William Henry Murphy III (born August 2, 1973) is an American gospel recording artist and pastor. He started his music career in 2005, with the release of All Day on Epic Records. This album was listed on the Billboard Gospel Albums chart. His second album, The Sound, was released in 2007 on Central South, and was listed on the Top Gospel Albums chart as well. He self-released We Are One in 2011. This album was listed on the Top Gospel Albums chart, along with the Heatseekers Albums chart. His fourth album, God Chaser, was released in 2013 on Verity. The album reached the Gospel Albums chart, as well as the Billboard 200. Murphy is pastor of the dReam Center Church of Atlanta, which he founded.

Early life
Murphy was born in Detroit, Michigan on August 2, 1973. His father and grandfather are pastors/bishops. He moved to Atlanta, Georgia in 2001, with his wife Danielle and two children, to serve as the worship minister at New Birth.  He later founded The dReam Center Church of Atlanta in 2006, where Tasha Cobbs was on pastoral staff. His wife, Danielle, is also a pastor at the church. William is the Bishop of Worship in the FGBCF International ministry (Full Gospel Baptist Church Fellowship) under cofounder Bishop Paul S. Morton.

Music career
Murphy's music career began with the release of All Day on August 16, 2005 on Epic Records. This peaked at No. 22 on the Billboard Top Gospel Albums chart.

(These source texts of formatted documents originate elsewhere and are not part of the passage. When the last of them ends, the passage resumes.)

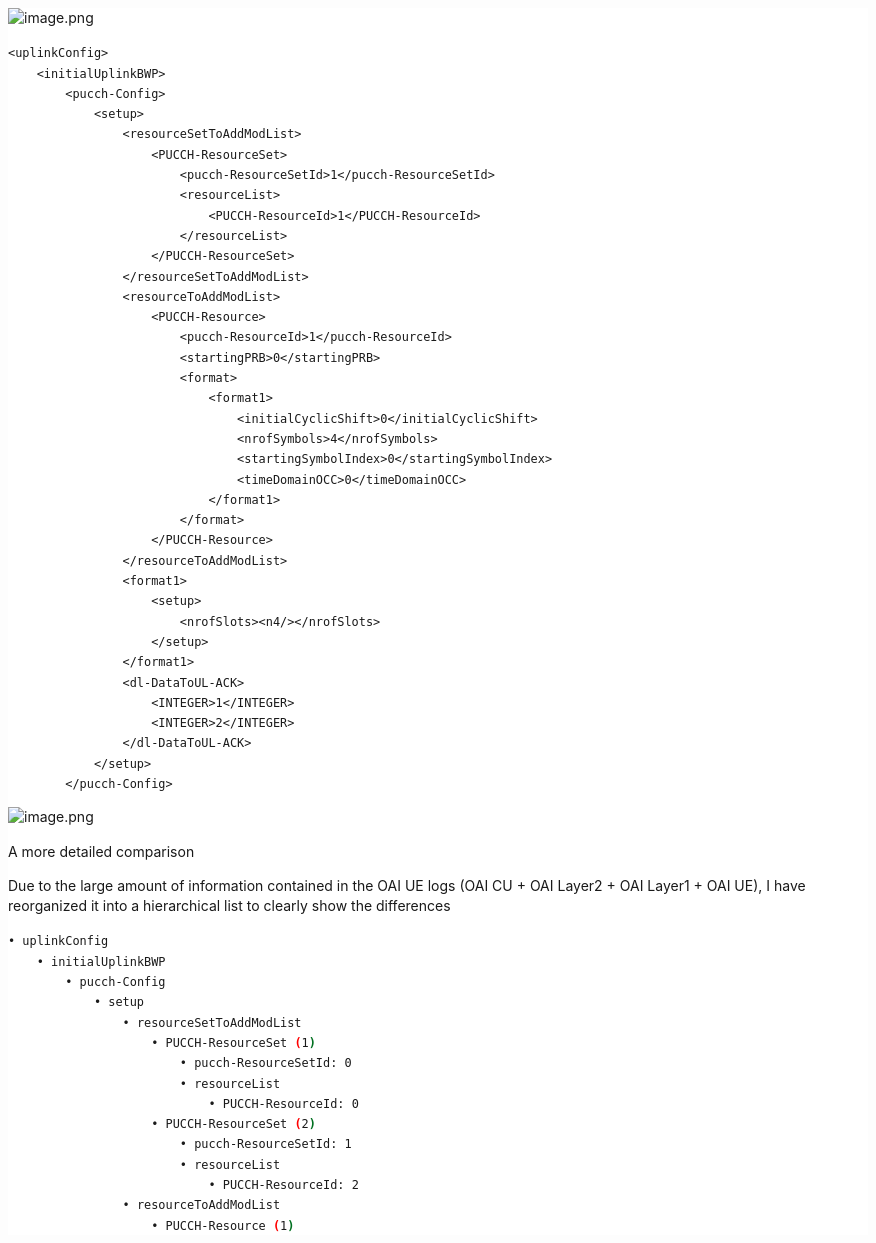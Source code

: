 ![image.png](image%20104.png)

```
<uplinkConfig>
    <initialUplinkBWP>
        <pucch-Config>
            <setup>
                <resourceSetToAddModList>
                    <PUCCH-ResourceSet>
                        <pucch-ResourceSetId>1</pucch-ResourceSetId>
                        <resourceList>
                            <PUCCH-ResourceId>1</PUCCH-ResourceId>
                        </resourceList>
                    </PUCCH-ResourceSet>
                </resourceSetToAddModList>
                <resourceToAddModList>
                    <PUCCH-Resource>
                        <pucch-ResourceId>1</pucch-ResourceId>
                        <startingPRB>0</startingPRB>
                        <format>
                            <format1>
                                <initialCyclicShift>0</initialCyclicShift>
                                <nrofSymbols>4</nrofSymbols>
                                <startingSymbolIndex>0</startingSymbolIndex>
                                <timeDomainOCC>0</timeDomainOCC>
                            </format1>
                        </format>
                    </PUCCH-Resource>
                </resourceToAddModList>
                <format1>
                    <setup>
                        <nrofSlots><n4/></nrofSlots>
                    </setup>
                </format1>
                <dl-DataToUL-ACK>
                    <INTEGER>1</INTEGER>
                    <INTEGER>2</INTEGER>
                </dl-DataToUL-ACK>
            </setup>
        </pucch-Config>
```

![image.png](image%20105.png)

A more detailed comparison

Due to the large amount of information contained in the OAI UE logs (OAI CU + OAI Layer2 + OAI Layer1 + OAI UE), I have reorganized it into a hierarchical list to clearly show the differences

```bash
• uplinkConfig
    • initialUplinkBWP
        • pucch-Config
            • setup
                • resourceSetToAddModList
                    • PUCCH-ResourceSet (1)
                        • pucch-ResourceSetId: 0
                        • resourceList
                            • PUCCH-ResourceId: 0
                    • PUCCH-ResourceSet (2)
                        • pucch-ResourceSetId: 1
                        • resourceList
                            • PUCCH-ResourceId: 2
                • resourceToAddModList
                    • PUCCH-Resource (1)
```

His second album, The Sound, was released by Central South Records on May 1, 2007, peaking at No. 23 on the same chart.

His third album, We Are One, was self-released on July 26, 2011, and it peaked at No. 16. It also placed on the Heatseekers Albums at No. 28.

His fourth album, God Chaser, was released on February 5, 2013 by Verity Records. It reached  No. 90 on the Billboard 200, and placed at No. 3 on the Gospel Albums chart.

Andy Kellman, writing for AllMusic, said that some of the tracks on this album are "potent numbers", while Cross Rhythms rated the album a seven out of ten.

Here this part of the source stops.